___ Supplied material ___

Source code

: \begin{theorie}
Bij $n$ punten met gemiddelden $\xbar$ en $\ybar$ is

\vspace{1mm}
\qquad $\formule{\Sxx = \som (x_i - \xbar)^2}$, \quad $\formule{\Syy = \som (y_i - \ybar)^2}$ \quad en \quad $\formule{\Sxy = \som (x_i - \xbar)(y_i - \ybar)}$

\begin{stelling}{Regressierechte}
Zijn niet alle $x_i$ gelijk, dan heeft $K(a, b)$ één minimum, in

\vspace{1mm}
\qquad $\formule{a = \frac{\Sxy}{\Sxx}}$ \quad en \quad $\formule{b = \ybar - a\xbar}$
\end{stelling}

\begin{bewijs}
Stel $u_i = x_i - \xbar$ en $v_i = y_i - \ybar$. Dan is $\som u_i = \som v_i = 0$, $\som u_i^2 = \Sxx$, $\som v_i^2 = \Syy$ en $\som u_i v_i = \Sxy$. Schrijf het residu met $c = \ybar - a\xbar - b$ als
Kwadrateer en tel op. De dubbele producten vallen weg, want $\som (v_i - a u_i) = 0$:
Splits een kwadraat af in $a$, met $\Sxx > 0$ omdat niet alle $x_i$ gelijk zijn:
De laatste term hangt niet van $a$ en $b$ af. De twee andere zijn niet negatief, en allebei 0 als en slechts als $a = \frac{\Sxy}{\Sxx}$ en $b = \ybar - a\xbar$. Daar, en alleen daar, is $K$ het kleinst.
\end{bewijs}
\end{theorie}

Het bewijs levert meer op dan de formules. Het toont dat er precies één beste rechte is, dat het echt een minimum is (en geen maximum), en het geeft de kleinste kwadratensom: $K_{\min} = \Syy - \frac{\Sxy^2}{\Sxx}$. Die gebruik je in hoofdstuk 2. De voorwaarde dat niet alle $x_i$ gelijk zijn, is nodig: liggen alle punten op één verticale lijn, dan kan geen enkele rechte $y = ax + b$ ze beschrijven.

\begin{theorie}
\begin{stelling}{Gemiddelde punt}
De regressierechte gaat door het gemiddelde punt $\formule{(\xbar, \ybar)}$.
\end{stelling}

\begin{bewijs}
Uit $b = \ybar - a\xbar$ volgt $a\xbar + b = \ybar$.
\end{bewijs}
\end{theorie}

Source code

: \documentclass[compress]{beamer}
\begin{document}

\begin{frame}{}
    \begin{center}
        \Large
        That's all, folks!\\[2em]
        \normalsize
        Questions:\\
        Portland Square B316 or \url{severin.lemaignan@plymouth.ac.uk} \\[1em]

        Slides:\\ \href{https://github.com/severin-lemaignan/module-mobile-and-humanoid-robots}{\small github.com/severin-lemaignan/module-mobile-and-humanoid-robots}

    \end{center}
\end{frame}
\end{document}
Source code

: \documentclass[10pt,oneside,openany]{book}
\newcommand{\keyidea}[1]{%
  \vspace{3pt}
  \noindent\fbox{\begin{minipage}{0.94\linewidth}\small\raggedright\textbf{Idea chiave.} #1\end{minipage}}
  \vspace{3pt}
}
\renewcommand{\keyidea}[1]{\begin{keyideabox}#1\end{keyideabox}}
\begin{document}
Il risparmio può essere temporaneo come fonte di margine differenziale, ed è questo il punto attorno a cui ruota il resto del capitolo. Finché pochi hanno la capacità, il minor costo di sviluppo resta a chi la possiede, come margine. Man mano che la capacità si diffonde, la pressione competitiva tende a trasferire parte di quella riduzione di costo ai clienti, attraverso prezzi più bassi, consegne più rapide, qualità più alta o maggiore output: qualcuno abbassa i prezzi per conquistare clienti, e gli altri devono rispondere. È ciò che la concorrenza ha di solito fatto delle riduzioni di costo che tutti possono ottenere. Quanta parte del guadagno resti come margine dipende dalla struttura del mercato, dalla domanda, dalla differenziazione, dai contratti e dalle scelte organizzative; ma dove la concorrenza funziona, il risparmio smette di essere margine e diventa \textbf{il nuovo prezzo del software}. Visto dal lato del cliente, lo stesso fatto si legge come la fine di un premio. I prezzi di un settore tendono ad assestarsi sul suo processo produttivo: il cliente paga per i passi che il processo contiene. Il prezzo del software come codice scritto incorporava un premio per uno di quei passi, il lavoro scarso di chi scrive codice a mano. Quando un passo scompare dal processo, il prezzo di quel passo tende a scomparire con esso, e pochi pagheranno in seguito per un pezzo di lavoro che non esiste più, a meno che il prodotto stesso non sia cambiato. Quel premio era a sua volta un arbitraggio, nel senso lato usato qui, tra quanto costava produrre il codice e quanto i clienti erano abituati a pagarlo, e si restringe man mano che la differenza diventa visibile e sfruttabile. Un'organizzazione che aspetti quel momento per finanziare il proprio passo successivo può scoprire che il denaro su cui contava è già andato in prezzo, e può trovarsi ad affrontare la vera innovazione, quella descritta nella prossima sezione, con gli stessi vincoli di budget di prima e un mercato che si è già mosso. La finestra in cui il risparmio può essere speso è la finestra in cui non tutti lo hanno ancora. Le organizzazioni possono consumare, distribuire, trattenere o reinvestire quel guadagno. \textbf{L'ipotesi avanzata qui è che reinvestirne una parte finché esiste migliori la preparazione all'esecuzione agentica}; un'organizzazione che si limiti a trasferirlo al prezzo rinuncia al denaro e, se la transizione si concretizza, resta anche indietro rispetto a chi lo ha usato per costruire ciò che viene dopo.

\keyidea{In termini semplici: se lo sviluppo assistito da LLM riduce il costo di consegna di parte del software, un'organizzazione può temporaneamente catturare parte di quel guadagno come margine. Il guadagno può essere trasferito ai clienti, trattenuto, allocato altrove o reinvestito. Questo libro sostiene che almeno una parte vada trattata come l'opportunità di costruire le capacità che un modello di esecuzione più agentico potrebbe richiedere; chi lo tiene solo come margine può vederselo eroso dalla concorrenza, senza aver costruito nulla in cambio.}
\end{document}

___

» **What you should do**:
Your task is to find each line in the entries that contains the string "begin" and copy it.

» **Answer space**:
: \begin{theorie}
\begin{stelling}{Regressierechte}
\begin{bewijs}
\begin{theorie}
\begin{stelling}{Gemiddelde punt}
\begin{bewijs}
\begin{document}
\begin{frame}{}
    \begin{center}
  \noindent\fbox{\begin{minipage}{0.94\linewidth}\small\raggedright\textbf{Idea chiave.} #1\end{minipage}}
\renewcommand{\keyidea}[1]{\begin{keyideabox}#1\end{keyideabox}}
\begin{document}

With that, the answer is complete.